Exercise brief:
Could you copy exactly the lines from the one containing "to edit it |" through the last line of the records below, and nothing else?
Content starts
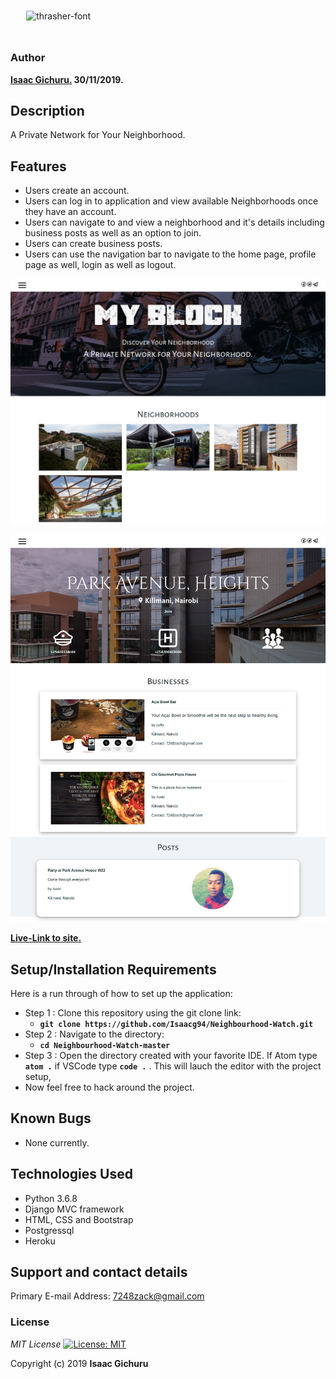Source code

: <img src="https://fontmeme.com/permalink/191203/e6384428c94c2588cf834334b4192550.png" alt="thrasher-font"
                border="0" style="padding: 5%;" class="img-fluid">
### Author
 **[Isaac Gichuru.](https://github.com/Isaacg94) 30/11/2019.**

## Description

A Private Network for Your Neighborhood.



## Features
* Users create an account.
* Users can log in to application and view available Neighborhoods once they have an account.
* Users can navigate to and view a neighborhood and it's details including business posts as well as an option to join.
* Users can create business posts.
* Users can use the navigation bar to navigate to the home page, profile page as well, login as well as logout.


![alt text](static/images/screencapture-127-0-0-1-8000-2019-12-03-19_28_04.png)

![alt text](static/images/screencapture-127-0-0-1-8000-neighborhood-3-2019-12-03-19_29_25.png)



**[Live-Link to site.](https://linkapp-by-isaac.herokuapp.com/)**



<!-- # Specifications


## BDD
| Behavior            | Input                         | Output                        |
| ------------------- | ----------------------------- | ----------------------------- |
| Users can sign up for an account | Input credentials in the registration form then click Sign Up | Users are prompted to login into their account |
| Users can view projects posted by other users | Click on a specific project's review button | When clicked, users are navigated to another page where they can post a review of the project |
| Users can view the full live site of a posted project | Click on the 'Go to Site' button | Users are directed to the live site of the posted project |
| Users can view and edit their profiles | Click on profile in the side navigation | Users are directed to their profile page with their posted projects displayed as well as their profile information and an option to edit it |
| Users can search projects | Click on the search icon on the navigation bar, type in a given project-title and press Enter | User will be able to view projects with that title | -->


## Setup/Installation Requirements
Here is a run through of how to set up the application:
* Step 1 : Clone this repository using the git clone link:
  * **`git clone https://github.com/Isaacg94/Neighbourhood-Watch.git`**
* Step 2 : Navigate to the directory:
  * **`cd Neighbourhood-Watch-master`**
* Step 3 : Open the directory created with your favorite IDE. If Atom type **`atom .`** if VSCode type **`code .`** . This will lauch the editor with the project setup,
* Now feel free to hack around the project.

## Known Bugs
* None currently.


## Technologies Used

- Python 3.6.8
- Django MVC framework
- HTML, CSS and Bootstrap
- Postgressql
- Heroku

## Support and contact details

Primary E-mail Address: 7248zack@gmail.com

### License
*MIT License* [![License: MIT](https://img.shields.io/badge/License-MIT-yellow.svg)](license/MIT)

Copyright (c) 2019 **Isaac Gichuru**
Content ends
Solution to this exercise:
| Users can view and edit their profiles | Click on profile in the side navigation | Users are directed to their profile page with their posted projects displayed as well as their profile information and an option to edit it |
| Users can search projects | Click on the search icon on the navigation bar, type in a given project-title and press Enter | User will be able to view projects with that title | -->


## Setup/Installation Requirements
Here is a run through of how to set up the application:
* Step 1 : Clone this repository using the git clone link:
  * **`git clone https://github.com/Isaacg94/Neighbourhood-Watch.git`**
* Step 2 : Navigate to the directory:
  * **`cd Neighbourhood-Watch-master`**
* Step 3 : Open the directory created with your favorite IDE. If Atom type **`atom .`** if VSCode type **`code .`** . This will lauch the editor with the project setup,
* Now feel free to hack around the project.

## Known Bugs
* None currently.


## Technologies Used

- Python 3.6.8
- Django MVC framework
- HTML, CSS and Bootstrap
- Postgressql
- Heroku

## Support and contact details

Primary E-mail Address: 7248zack@gmail.com

### License
*MIT License* [![License: MIT](https://img.shields.io/badge/License-MIT-yellow.svg)](license/MIT)

Copyright (c) 2019 **Isaac Gichuru**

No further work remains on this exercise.